**WORK TO COMPLETE**: Go through the records and report each line holding the string "proposition".

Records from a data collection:
:::::
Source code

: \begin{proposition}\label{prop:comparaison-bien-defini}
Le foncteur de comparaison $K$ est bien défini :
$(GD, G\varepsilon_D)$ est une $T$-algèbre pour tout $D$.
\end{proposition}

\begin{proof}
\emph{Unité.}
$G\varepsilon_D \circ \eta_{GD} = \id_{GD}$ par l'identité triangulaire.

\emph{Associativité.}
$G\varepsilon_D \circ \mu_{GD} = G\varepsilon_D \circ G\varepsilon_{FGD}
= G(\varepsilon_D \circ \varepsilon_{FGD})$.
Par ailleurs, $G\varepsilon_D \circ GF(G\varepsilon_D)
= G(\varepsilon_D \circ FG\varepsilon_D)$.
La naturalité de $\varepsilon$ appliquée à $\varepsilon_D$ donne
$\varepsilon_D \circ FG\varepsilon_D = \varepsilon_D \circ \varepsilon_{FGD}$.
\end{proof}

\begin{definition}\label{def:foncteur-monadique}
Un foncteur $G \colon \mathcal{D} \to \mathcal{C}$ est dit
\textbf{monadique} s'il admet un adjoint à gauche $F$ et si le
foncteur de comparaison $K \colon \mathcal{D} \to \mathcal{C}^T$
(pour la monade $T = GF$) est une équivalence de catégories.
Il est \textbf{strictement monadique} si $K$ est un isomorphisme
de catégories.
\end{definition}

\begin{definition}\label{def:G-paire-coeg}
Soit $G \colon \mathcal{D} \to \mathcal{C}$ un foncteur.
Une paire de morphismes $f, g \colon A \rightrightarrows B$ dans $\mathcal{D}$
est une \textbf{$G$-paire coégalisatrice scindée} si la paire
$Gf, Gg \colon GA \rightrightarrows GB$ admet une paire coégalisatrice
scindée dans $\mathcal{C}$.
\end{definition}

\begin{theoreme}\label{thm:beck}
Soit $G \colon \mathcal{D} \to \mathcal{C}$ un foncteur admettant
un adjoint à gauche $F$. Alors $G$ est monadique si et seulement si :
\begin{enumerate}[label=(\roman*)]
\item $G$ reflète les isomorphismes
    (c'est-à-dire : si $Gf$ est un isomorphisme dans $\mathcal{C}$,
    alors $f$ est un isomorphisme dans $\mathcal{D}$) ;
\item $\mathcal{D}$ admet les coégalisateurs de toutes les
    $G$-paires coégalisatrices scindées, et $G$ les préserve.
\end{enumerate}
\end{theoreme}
:::::
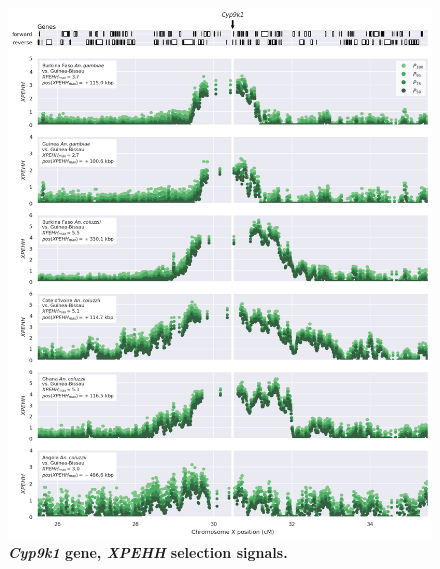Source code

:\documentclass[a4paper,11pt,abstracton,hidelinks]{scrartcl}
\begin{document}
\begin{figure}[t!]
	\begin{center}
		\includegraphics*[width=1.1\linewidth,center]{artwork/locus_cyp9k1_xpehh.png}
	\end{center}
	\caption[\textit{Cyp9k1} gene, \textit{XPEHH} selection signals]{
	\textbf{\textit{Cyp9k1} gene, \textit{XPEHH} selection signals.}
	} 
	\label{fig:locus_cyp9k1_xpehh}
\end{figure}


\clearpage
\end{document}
:::::
**EXERCISE SOLUTION**:
: \begin{proposition}\label{prop:comparaison-bien-defini}
\end{proposition}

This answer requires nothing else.